Major Economic Groups Acknowledge Headwinds in Agriculture

There’s no doubt that the nation’s food  producers are struggling to make ends meet.  Years of above trend yields in grains and expanding livestock herds have made price improvements hard to come by.  Now two groups, CoBank and the Kansas City Federal Reserve have acknowledged those struggles but say they also don’t expect things to get much worse
The first of these reports was issued by CoBank, a segment of the Farm Credit System. Analysis by their Knowledge Exchange Division suggested that minus a major weather disruption, they anticipate surpluses of grains and oilseeds will continue over the next three years.  CoBank says the key to price improvement will be growing demand, which isn’t impossible given rising global incomes.  However, division manager Tanner Ehmke said that in order to take advantage of that, the US will need to be aggressive in securing free trade agreements.  He continued, saying “Acreage expansions and improvements to yields in competing export markets will be the headwinds for U.S. exports. . . The bright spot will be the continuing growth in demand. As the global middle class grows, so will the opportunities for U.S. exports.”  Relative currency strength will also be an issue as US wheat farmers compete against skyrocketing Russian production.  The same is true for US soybean farmers, now that Brazil has taken over as the world top supplier.

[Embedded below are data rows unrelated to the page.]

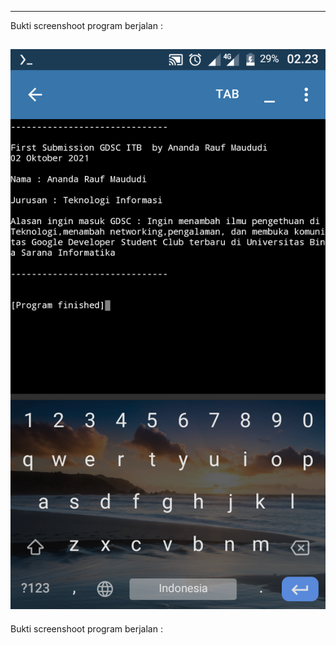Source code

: -----------------------------------------------------------------
Bukti screenshoot program berjalan :

![alt text](https://raw.githubusercontent.com/AnandaRauf/Git-Introduction/master/Ananda%20Rauf%20Maududi_Universitas%20Bina%20Sarana%20Informatika/Ss.png)
-----------------------------------------------------------------

Bukti screenshoot program berjalan :
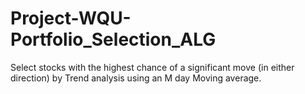 # Project-WQU-Portfolio_Selection_ALG
Select stocks with the highest chance of a significant move (in either direction)  by Trend analysis using an M day Moving average.

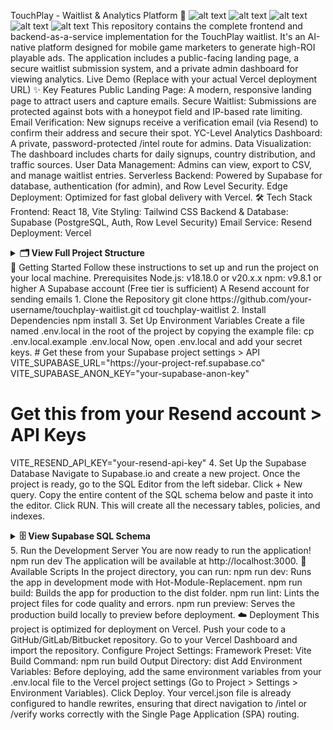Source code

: TouchPlay - Waitlist & Analytics Platform 🚀
![alt text](https://img.shields.io/badge/react-%2320232a.svg?style=for-the-badge&logo=react&logoColor=%2361DAFB)
![alt text](https://img.shields.io/badge/vite-%23646CFF.svg?style=for-the-badge&logo=vite&logoColor=white)
![alt text](https://img.shields.io/badge/tailwindcss-%2338B2AC.svg?style=for-the-badge&logo=tailwind-css&logoColor=white)
![alt text](https://img.shields.io/badge/Supabase-3ECF8E?style=for-the-badge&logo=supabase&logoColor=white)
![alt text](https://img.shields.io/badge/vercel-%23000000.svg?style=for-the-badge&logo=vercel&logoColor=white)
This repository contains the complete frontend and backend-as-a-service implementation for the TouchPlay waitlist. It's an AI-native platform designed for mobile game marketers to generate high-ROI playable ads. The application includes a public-facing landing page, a secure waitlist submission system, and a private admin dashboard for viewing analytics.
Live Demo (Replace with your actual Vercel deployment URL)
✨ Key Features
Public Landing Page: A modern, responsive landing page to attract users and capture emails.
Secure Waitlist: Submissions are protected against bots with a honeypot field and IP-based rate limiting.
Email Verification: New signups receive a verification email (via Resend) to confirm their address and secure their spot.
YC-Level Analytics Dashboard: A private, password-protected /intel route for admins.
Data Visualization: The dashboard includes charts for daily signups, country distribution, and traffic sources.
User Data Management: Admins can view, export to CSV, and manage waitlist entries.
Serverless Backend: Powered by Supabase for database, authentication (for admin), and Row Level Security.
Edge Deployment: Optimized for fast global delivery with Vercel.
🛠️ Tech Stack
Frontend: React 18, Vite
Styling: Tailwind CSS
Backend & Database: Supabase (PostgreSQL, Auth, Row Level Security)
Email Service: Resend
Deployment: Vercel
<details>
<summary><strong>🗂️ View Full Project Structure</strong></summary>
touchplay-waitlist/
├── public/
│   └── favicon.ico
├── src/
│   ├── components/
│   │   ├── LandingPage.jsx
│   │   ├── AdminDashboard.jsx
│   │   └── EmailVerification.jsx
│   ├── utils/
│   │   ├── supabase.js
│   │   ├── rateLimiter.js
│   │   ├── emailService.js
│   │   └── analytics.js
│   ├── App.jsx
│   ├── main.jsx
│   └── index.css
├── .env.local
├── .gitignore
├── index.html
├── package.json
├── postcss.config.js
├── tailwind.config.js
├── vercel.json
└── vite.config.js
</details>
🚀 Getting Started
Follow these instructions to set up and run the project on your local machine.
Prerequisites
Node.js: v18.18.0 or v20.x.x
npm: v9.8.1 or higher
A Supabase account (Free tier is sufficient)
A Resend account for sending emails
1. Clone the Repository
git clone https://github.com/your-username/touchplay-waitlist.git
cd touchplay-waitlist
2. Install Dependencies
npm install
3. Set Up Environment Variables
Create a file named .env.local in the root of the project by copying the example file:
cp .env.local.example .env.local
Now, open .env.local and add your secret keys.
# Get these from your Supabase project settings > API
VITE_SUPABASE_URL="https://your-project-ref.supabase.co"
VITE_SUPABASE_ANON_KEY="your-supabase-anon-key"

# Get this from your Resend account > API Keys
VITE_RESEND_API_KEY="your-resend-api-key"
4. Set Up the Supabase Database
Navigate to Supabase.io and create a new project.
Once the project is ready, go to the SQL Editor from the left sidebar.
Click + New query.
Copy the entire content of the SQL schema below and paste it into the editor.
Click RUN. This will create all the necessary tables, policies, and indexes.
<details>
<summary><strong>🗄️ View Supabase SQL Schema</strong></summary>
-- Create waitlist table
CREATE TABLE waitlist (
  id UUID DEFAULT gen_random_uuid() PRIMARY KEY,
  email TEXT UNIQUE NOT NULL,
  verified BOOLEAN DEFAULT false,
  verification_token TEXT,
  ip_address INET,
  country TEXT,
  city TEXT,
  utm_source TEXT,
  utm_medium TEXT,
  utm_campaign TEXT,
  utm_term TEXT,
  utm_content TEXT,
  referrer TEXT,
  user_agent TEXT,
  created_at TIMESTAMP WITH TIME ZONE DEFAULT NOW(),
  verified_at TIMESTAMP WITH TIME ZONE
);

-- Create admin users table
CREATE TABLE admin_users (
  id UUID DEFAULT gen_random_uuid() PRIMARY KEY,
  email TEXT UNIQUE NOT NULL,
  password_hash TEXT NOT NULL,
  created_at TIMESTAMP WITH TIME ZONE DEFAULT NOW()
);

-- Create indexes for performance
CREATE INDEX idx_waitlist_created_at ON waitlist(created_at);
CREATE INDEX idx_waitlist_verified ON waitlist(verified);
CREATE INDEX idx_waitlist_country ON waitlist(country);
CREATE INDEX idx_waitlist_utm_source ON waitlist(utm_source);

-- Enable RLS
ALTER TABLE waitlist ENABLE ROW LEVEL SECURITY;
ALTER TABLE admin_users ENABLE ROW LEVEL SECURITY;

-- RLS policies
CREATE POLICY "Allow public insert" ON waitlist FOR INSERT WITH CHECK (true);
CREATE POLICY "Allow public select for verification" ON waitlist FOR SELECT USING (true);
CREATE POLICY "Allow public update for verification" ON waitlist FOR UPDATE USING (true);

-- Insert default admin (password: touchplay2024)
INSERT INTO admin_users (email, password_hash) VALUES 
('admin@touchplay.ai', '$2b$10$rKzKzKzKzKzKzKzKzKzKzO');
</details>
5. Run the Development Server
You are now ready to run the application!
npm run dev
The application will be available at http://localhost:3000.
📜 Available Scripts
In the project directory, you can run:
npm run dev: Runs the app in development mode with Hot-Module-Replacement.
npm run build: Builds the app for production to the dist folder.
npm run lint: Lints the project files for code quality and errors.
npm run preview: Serves the production build locally to preview before deployment.
☁️ Deployment
This project is optimized for deployment on Vercel.
Push your code to a GitHub/GitLab/Bitbucket repository.
Go to your Vercel Dashboard and import the repository.
Configure Project Settings:
Framework Preset: Vite
Build Command: npm run build
Output Directory: dist
Add Environment Variables: Before deploying, add the same environment variables from your .env.local file to the Vercel project settings (Go to Project > Settings > Environment Variables).
Click Deploy.
Your vercel.json file is already configured to handle rewrites, ensuring that direct navigation to /intel or /verify works correctly with the Single Page Application (SPA) routing.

Kansas City Federal Reserve
In a shorter term outlook, the Kansas City Federal Reserve, which covers seven major agricultural states, says agriculture is showing signs of stabilizing although they remain poor. The Bank’s quarterly survey of Agricultural Credit Conditions says that as financial stress continues to build, income has continued to decline.  Farm income in the third quarter of 2017 was lower than last year, although declining at a slower rate.  Farmland values are somewhat lower than a year ago with irrigated crop land down three percent and non-irrigated acres down six percent.  The Fed’s assessment cautioned that while the duration of farm land value decline is rivaling that of the 1980’s, the magnitude of the decline is much less.
Somewhat troubling, however, was that farm loan repayment rated declined for the 16th straight quarter.  Bankers expectations of future declines in farm income have improve and most bankers indicated a sharp increase in the sale of farm assets is unlikely.